### Material for this exercise
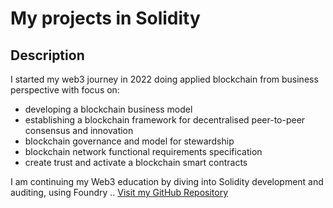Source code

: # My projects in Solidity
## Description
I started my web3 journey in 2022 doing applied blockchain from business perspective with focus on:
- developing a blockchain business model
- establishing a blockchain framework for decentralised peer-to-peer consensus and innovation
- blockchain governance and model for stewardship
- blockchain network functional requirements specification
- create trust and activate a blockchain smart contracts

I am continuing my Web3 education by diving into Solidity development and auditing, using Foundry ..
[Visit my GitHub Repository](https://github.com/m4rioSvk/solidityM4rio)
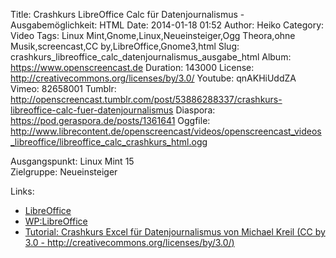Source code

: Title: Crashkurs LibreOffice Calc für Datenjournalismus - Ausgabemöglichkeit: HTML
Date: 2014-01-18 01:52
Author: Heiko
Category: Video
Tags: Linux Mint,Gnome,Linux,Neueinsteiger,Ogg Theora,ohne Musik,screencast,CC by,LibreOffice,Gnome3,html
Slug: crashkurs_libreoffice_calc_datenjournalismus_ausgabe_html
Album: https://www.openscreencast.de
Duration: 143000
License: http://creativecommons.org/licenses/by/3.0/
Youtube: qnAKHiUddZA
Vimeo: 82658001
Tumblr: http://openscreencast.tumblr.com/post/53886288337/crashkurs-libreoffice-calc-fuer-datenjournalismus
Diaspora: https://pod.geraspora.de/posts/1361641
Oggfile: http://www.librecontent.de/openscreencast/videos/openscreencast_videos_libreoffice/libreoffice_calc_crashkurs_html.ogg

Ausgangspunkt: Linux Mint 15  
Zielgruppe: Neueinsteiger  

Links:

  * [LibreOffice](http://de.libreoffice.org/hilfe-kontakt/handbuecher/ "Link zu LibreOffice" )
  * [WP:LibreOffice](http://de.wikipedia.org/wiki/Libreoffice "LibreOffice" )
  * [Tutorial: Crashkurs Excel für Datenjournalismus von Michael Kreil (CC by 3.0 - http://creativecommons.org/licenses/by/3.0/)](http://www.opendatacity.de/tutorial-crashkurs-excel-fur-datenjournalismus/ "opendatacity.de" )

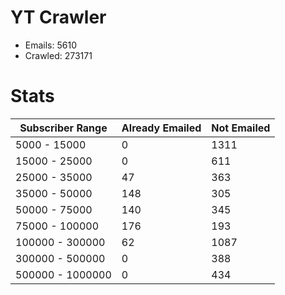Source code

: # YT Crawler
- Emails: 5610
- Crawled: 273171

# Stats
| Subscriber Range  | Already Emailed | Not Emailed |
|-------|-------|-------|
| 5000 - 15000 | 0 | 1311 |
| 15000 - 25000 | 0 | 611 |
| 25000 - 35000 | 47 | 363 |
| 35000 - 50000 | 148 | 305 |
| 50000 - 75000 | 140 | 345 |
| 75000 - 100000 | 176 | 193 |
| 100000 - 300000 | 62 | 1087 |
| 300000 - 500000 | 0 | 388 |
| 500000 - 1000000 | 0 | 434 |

### Assignment
Give the entries above again in full and exactly, but not the pictures.

### Reply to the task
Source code

: # My projects in Solidity
## Description
I started my web3 journey in 2022 doing applied blockchain from business perspective with focus on:
- developing a blockchain business model
- establishing a blockchain framework for decentralised peer-to-peer consensus and innovation
- blockchain governance and model for stewardship
- blockchain network functional requirements specification
- create trust and activate a blockchain smart contracts

I am continuing my Web3 education by diving into Solidity development and auditing, using Foundry ..
[Visit my GitHub Repository](https://github.com/m4rioSvk/solidityM4rio)
Source code

: Title: Crashkurs LibreOffice Calc für Datenjournalismus - Ausgabemöglichkeit: HTML
Date: 2014-01-18 01:52
Author: Heiko
Category: Video
Tags: Linux Mint,Gnome,Linux,Neueinsteiger,Ogg Theora,ohne Musik,screencast,CC by,LibreOffice,Gnome3,html
Slug: crashkurs_libreoffice_calc_datenjournalismus_ausgabe_html
Album: https://www.openscreencast.de
Duration: 143000
License: http://creativecommons.org/licenses/by/3.0/
Youtube: qnAKHiUddZA
Vimeo: 82658001
Tumblr: http://openscreencast.tumblr.com/post/53886288337/crashkurs-libreoffice-calc-fuer-datenjournalismus
Diaspora: https://pod.geraspora.de/posts/1361641
Oggfile: http://www.librecontent.de/openscreencast/videos/openscreencast_videos_libreoffice/libreoffice_calc_crashkurs_html.ogg

Ausgangspunkt: Linux Mint 15  
Zielgruppe: Neueinsteiger  

Links:

  * [LibreOffice](http://de.libreoffice.org/hilfe-kontakt/handbuecher/ "Link zu LibreOffice" )
  * [WP:LibreOffice](http://de.wikipedia.org/wiki/Libreoffice "LibreOffice" )
  * [Tutorial: Crashkurs Excel für Datenjournalismus von Michael Kreil (CC by 3.0 - http://creativecommons.org/licenses/by/3.0/)](http://www.opendatacity.de/tutorial-crashkurs-excel-fur-datenjournalismus/ "opendatacity.de" )

Source code

: # YT Crawler
- Emails: 5610
- Crawled: 273171

# Stats
| Subscriber Range  | Already Emailed | Not Emailed |
|-------|-------|-------|
| 5000 - 15000 | 0 | 1311 |
| 15000 - 25000 | 0 | 611 |
| 25000 - 35000 | 47 | 363 |
| 35000 - 50000 | 148 | 305 |
| 50000 - 75000 | 140 | 345 |
| 75000 - 100000 | 176 | 193 |
| 100000 - 300000 | 62 | 1087 |
| 300000 - 500000 | 0 | 388 |
| 500000 - 1000000 | 0 | 434 |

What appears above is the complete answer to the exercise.